### Material for the task
'''
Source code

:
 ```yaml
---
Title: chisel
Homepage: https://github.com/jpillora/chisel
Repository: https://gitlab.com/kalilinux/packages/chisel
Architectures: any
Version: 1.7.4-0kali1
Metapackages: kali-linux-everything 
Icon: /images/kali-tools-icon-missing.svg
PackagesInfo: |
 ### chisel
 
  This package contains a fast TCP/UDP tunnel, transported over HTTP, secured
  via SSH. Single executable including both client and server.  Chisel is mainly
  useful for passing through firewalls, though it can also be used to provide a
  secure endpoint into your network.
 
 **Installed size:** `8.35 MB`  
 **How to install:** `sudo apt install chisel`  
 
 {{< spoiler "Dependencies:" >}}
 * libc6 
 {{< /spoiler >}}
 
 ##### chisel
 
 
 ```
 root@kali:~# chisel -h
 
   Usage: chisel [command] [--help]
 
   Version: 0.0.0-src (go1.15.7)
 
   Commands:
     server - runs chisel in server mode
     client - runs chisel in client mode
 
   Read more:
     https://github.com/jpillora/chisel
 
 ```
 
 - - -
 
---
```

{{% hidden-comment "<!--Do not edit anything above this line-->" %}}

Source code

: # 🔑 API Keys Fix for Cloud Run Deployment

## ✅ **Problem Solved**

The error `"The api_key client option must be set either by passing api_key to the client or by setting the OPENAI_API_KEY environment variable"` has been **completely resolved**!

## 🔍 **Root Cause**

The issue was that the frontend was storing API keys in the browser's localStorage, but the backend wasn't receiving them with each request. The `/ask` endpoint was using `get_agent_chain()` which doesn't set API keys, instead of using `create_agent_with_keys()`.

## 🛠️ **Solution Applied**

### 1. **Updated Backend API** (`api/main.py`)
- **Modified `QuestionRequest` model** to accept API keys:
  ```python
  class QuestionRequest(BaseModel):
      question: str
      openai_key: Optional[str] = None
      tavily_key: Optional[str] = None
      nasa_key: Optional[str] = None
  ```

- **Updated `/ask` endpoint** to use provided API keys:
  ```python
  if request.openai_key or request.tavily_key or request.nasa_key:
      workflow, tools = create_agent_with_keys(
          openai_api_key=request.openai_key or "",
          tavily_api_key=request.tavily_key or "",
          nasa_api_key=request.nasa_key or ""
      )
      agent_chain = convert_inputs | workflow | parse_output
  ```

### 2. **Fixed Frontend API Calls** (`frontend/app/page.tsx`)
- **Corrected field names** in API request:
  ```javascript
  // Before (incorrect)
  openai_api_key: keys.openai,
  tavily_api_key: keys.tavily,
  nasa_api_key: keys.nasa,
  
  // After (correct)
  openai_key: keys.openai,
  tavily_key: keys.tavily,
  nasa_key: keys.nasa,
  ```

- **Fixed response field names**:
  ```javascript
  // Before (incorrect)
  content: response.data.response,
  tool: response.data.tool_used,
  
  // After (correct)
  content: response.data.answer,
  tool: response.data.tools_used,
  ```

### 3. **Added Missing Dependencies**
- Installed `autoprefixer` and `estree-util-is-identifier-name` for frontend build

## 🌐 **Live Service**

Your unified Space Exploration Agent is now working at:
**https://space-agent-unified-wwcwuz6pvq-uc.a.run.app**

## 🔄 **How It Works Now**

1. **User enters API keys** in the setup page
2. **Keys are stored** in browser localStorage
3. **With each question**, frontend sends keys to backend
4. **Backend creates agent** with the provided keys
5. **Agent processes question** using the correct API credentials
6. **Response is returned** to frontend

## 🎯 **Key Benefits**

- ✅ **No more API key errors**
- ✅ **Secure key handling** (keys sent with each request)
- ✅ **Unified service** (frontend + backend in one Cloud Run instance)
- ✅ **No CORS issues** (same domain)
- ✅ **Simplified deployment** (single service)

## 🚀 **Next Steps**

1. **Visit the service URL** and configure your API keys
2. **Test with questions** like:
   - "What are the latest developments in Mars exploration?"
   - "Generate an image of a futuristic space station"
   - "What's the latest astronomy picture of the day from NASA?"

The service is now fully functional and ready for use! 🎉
'''
### What to work on
Every entry above must be copied exactly.

### Result of the task
Source code

:
 ```yaml
---
Title: chisel
Homepage: https://github.com/jpillora/chisel
Repository: https://gitlab.com/kalilinux/packages/chisel
Architectures: any
Version: 1.7.4-0kali1
Metapackages: kali-linux-everything 
Icon: /images/kali-tools-icon-missing.svg
PackagesInfo: |
 ### chisel
 
  This package contains a fast TCP/UDP tunnel, transported over HTTP, secured
  via SSH. Single executable including both client and server.  Chisel is mainly
  useful for passing through firewalls, though it can also be used to provide a
  secure endpoint into your network.
 
 **Installed size:** `8.35 MB`  
 **How to install:** `sudo apt install chisel`  
 
 {{< spoiler "Dependencies:" >}}
 * libc6 
 {{< /spoiler >}}
 
 ##### chisel
 
 
 ```
 root@kali:~# chisel -h
 
   Usage: chisel [command] [--help]
 
   Version: 0.0.0-src (go1.15.7)
 
   Commands:
     server - runs chisel in server mode
     client - runs chisel in client mode
 
   Read more:
     https://github.com/jpillora/chisel
 
 ```
 
 - - -
 
---
```

{{% hidden-comment "<!--Do not edit anything above this line-->" %}}

Source code

: # 🔑 API Keys Fix for Cloud Run Deployment

## ✅ **Problem Solved**

The error `"The api_key client option must be set either by passing api_key to the client or by setting the OPENAI_API_KEY environment variable"` has been **completely resolved**!

## 🔍 **Root Cause**

The issue was that the frontend was storing API keys in the browser's localStorage, but the backend wasn't receiving them with each request. The `/ask` endpoint was using `get_agent_chain()` which doesn't set API keys, instead of using `create_agent_with_keys()`.

## 🛠️ **Solution Applied**

### 1. **Updated Backend API** (`api/main.py`)
- **Modified `QuestionRequest` model** to accept API keys:
  ```python
  class QuestionRequest(BaseModel):
      question: str
      openai_key: Optional[str] = None
      tavily_key: Optional[str] = None
      nasa_key: Optional[str] = None
  ```

- **Updated `/ask` endpoint** to use provided API keys:
  ```python
  if request.openai_key or request.tavily_key or request.nasa_key:
      workflow, tools = create_agent_with_keys(
          openai_api_key=request.openai_key or "",
          tavily_api_key=request.tavily_key or "",
          nasa_api_key=request.nasa_key or ""
      )
      agent_chain = convert_inputs | workflow | parse_output
  ```

### 2. **Fixed Frontend API Calls** (`frontend/app/page.tsx`)
- **Corrected field names** in API request:
  ```javascript
  // Before (incorrect)
  openai_api_key: keys.openai,
  tavily_api_key: keys.tavily,
  nasa_api_key: keys.nasa,
  
  // After (correct)
  openai_key: keys.openai,
  tavily_key: keys.tavily,
  nasa_key: keys.nasa,
  ```

- **Fixed response field names**:
  ```javascript
  // Before (incorrect)
  content: response.data.response,
  tool: response.data.tool_used,
  
  // After (correct)
  content: response.data.answer,
  tool: response.data.tools_used,
  ```

### 3. **Added Missing Dependencies**
- Installed `autoprefixer` and `estree-util-is-identifier-name` for frontend build

## 🌐 **Live Service**

Your unified Space Exploration Agent is now working at:
**https://space-agent-unified-wwcwuz6pvq-uc.a.run.app**

## 🔄 **How It Works Now**

1. **User enters API keys** in the setup page
2. **Keys are stored** in browser localStorage
3. **With each question**, frontend sends keys to backend
4. **Backend creates agent** with the provided keys
5. **Agent processes question** using the correct API credentials
6. **Response is returned** to frontend

## 🎯 **Key Benefits**

- ✅ **No more API key errors**
- ✅ **Secure key handling** (keys sent with each request)
- ✅ **Unified service** (frontend + backend in one Cloud Run instance)
- ✅ **No CORS issues** (same domain)
- ✅ **Simplified deployment** (single service)

## 🚀 **Next Steps**

1. **Visit the service URL** and configure your API keys
2. **Test with questions** like:
   - "What are the latest developments in Mars exploration?"
   - "Generate an image of a futuristic space station"
   - "What's the latest astronomy picture of the day from NASA?"

The service is now fully functional and ready for use! 🎉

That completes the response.